Exercise → In the records below, find the line with "Choose from a" and the line with "Note, the usage"; return exactly those lines and every line between them.

Dataset records →
-- Opening Marker --

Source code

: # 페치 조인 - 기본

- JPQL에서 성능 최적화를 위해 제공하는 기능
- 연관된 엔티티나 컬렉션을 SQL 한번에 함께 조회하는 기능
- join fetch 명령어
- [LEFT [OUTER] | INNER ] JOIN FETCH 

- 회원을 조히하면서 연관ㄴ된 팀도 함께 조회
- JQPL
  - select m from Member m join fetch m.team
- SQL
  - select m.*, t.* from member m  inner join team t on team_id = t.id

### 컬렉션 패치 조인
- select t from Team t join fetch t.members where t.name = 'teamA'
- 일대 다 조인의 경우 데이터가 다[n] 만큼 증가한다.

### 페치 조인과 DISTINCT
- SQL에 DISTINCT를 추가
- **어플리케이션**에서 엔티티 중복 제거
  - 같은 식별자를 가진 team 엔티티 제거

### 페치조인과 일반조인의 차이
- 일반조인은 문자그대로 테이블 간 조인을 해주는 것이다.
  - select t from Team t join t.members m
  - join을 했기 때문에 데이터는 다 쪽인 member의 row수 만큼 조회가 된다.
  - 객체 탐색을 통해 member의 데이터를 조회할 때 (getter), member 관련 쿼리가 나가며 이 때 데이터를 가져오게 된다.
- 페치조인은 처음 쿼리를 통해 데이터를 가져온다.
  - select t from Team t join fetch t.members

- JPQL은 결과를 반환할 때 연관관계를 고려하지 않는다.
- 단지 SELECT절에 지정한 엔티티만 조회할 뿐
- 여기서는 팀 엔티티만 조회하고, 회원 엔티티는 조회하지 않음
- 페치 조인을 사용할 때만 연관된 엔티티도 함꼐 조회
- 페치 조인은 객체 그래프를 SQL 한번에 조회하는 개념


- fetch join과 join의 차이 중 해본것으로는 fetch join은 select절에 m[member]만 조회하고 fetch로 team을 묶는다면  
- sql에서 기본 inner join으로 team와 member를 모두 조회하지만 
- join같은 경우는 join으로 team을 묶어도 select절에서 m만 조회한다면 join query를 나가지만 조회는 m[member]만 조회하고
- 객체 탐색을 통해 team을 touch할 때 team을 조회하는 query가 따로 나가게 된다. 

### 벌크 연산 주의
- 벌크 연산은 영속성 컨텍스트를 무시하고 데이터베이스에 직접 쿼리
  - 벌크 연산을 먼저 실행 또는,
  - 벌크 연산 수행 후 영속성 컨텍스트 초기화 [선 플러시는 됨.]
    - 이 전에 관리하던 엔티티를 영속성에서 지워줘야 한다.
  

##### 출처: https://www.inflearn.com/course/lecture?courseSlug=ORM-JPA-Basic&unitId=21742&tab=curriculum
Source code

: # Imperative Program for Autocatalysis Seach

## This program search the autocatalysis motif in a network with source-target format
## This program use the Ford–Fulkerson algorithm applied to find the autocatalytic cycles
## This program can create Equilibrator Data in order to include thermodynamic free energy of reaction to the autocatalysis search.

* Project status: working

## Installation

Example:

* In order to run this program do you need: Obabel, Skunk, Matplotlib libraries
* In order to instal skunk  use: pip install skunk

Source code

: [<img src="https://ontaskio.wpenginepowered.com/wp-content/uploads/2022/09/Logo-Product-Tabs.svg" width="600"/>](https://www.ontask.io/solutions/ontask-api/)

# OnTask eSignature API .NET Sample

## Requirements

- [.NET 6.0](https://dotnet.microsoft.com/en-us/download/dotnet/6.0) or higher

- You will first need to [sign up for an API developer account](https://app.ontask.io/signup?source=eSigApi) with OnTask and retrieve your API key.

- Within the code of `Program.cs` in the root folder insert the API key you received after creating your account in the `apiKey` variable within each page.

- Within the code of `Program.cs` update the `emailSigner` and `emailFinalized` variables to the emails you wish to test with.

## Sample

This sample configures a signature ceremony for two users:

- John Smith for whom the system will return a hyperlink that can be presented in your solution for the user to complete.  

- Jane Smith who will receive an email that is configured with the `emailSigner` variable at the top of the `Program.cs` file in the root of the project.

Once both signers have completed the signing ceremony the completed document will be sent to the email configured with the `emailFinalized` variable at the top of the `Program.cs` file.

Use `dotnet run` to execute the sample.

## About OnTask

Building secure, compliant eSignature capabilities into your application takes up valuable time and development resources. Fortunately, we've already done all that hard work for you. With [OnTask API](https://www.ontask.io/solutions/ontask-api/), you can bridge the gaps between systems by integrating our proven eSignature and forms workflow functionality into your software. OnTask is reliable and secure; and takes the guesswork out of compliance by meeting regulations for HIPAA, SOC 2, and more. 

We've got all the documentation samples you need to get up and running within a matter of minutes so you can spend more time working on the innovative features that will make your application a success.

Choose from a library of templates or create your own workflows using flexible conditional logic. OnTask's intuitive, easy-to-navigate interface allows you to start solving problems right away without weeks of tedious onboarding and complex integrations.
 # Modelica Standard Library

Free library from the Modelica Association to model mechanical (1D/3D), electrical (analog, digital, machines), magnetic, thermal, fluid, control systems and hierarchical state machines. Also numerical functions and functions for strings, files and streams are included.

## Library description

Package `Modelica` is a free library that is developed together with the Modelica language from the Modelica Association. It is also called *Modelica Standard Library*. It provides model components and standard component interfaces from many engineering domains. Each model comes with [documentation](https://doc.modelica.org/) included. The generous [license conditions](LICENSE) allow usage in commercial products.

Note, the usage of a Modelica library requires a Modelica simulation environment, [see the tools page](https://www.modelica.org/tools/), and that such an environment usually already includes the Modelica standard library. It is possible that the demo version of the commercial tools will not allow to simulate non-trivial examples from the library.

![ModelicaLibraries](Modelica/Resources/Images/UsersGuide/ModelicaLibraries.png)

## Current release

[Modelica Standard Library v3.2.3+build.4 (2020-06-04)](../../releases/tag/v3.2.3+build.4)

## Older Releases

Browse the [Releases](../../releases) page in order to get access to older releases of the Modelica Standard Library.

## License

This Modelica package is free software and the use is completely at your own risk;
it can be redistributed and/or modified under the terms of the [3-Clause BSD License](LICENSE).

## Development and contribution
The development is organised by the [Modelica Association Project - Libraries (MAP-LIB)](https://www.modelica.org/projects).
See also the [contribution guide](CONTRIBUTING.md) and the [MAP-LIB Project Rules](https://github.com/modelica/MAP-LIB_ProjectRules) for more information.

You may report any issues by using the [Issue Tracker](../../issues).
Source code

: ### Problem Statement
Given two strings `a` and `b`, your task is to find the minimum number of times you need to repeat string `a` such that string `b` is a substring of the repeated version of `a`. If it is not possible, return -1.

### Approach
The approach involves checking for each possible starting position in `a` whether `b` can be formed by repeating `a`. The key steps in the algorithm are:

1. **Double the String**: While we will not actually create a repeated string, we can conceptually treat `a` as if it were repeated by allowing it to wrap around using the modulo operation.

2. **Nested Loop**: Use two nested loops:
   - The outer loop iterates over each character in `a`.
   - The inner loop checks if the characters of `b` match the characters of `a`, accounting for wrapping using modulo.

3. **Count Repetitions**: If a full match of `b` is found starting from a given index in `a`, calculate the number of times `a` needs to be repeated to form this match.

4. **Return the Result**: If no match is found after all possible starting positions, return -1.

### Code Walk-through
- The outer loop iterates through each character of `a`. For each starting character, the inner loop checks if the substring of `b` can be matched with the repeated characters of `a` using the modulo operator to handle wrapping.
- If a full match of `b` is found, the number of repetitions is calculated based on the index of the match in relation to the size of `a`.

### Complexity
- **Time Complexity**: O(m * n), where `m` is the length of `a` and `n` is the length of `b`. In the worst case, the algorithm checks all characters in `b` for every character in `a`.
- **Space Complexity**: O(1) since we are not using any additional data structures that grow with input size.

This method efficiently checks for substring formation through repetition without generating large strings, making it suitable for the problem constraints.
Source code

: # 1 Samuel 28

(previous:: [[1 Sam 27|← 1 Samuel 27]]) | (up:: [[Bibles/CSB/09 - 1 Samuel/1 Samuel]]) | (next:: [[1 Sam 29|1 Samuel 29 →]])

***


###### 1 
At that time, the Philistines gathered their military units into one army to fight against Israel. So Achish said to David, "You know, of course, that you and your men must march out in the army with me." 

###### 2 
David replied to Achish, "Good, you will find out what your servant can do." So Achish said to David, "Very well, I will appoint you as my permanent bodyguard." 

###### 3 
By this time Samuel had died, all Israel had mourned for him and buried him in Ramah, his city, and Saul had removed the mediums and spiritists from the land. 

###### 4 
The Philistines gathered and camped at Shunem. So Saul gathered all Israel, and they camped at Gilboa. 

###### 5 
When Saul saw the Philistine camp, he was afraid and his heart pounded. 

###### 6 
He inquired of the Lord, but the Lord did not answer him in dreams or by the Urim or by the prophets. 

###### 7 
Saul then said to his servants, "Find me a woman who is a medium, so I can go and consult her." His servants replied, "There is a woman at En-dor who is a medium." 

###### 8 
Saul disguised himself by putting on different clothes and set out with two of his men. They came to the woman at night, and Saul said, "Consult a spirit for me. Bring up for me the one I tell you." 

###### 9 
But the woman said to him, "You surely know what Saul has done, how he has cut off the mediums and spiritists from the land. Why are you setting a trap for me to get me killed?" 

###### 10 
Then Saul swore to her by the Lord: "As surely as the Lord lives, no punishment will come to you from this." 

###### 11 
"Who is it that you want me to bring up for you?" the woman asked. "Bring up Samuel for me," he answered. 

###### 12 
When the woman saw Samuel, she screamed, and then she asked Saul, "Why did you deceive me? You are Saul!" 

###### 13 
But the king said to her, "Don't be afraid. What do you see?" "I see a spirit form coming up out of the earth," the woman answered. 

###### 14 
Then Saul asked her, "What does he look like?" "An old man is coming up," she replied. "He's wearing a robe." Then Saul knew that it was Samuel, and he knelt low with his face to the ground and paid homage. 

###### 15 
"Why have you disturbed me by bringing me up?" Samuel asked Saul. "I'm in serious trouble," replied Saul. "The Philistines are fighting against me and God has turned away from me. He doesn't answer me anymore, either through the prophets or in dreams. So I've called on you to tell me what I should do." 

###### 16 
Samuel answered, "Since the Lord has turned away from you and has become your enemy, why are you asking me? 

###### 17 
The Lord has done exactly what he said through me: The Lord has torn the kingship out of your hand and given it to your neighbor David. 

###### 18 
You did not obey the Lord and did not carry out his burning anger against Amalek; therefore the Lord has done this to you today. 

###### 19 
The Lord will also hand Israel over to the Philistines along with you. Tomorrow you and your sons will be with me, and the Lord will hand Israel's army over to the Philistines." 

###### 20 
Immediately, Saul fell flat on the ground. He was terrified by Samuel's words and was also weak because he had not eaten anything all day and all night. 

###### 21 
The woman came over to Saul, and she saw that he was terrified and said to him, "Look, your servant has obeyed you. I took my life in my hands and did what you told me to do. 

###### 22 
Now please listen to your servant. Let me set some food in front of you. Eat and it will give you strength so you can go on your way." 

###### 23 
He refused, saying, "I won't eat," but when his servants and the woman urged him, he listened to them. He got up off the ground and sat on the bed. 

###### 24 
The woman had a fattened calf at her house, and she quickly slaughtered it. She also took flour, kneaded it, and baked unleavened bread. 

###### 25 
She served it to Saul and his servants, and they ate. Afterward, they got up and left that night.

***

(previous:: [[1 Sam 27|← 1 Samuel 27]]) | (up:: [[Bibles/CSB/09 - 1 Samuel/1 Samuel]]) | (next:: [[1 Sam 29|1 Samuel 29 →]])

-- Closing Marker --

Task solution →
Choose from a library of templates or create your own workflows using flexible conditional logic. OnTask's intuitive, easy-to-navigate interface allows you to start solving problems right away without weeks of tedious onboarding and complex integrations.
 # Modelica Standard Library

Free library from the Modelica Association to model mechanical (1D/3D), electrical (analog, digital, machines), magnetic, thermal, fluid, control systems and hierarchical state machines. Also numerical functions and functions for strings, files and streams are included.

## Library description

Package `Modelica` is a free library that is developed together with the Modelica language from the Modelica Association. It is also called *Modelica Standard Library*. It provides model components and standard component interfaces from many engineering domains. Each model comes with [documentation](https://doc.modelica.org/) included. The generous [license conditions](LICENSE) allow usage in commercial products.

Note, the usage of a Modelica library requires a Modelica simulation environment, [see the tools page](https://www.modelica.org/tools/), and that such an environment usually already includes the Modelica standard library. It is possible that the demo version of the commercial tools will not allow to simulate non-trivial examples from the library.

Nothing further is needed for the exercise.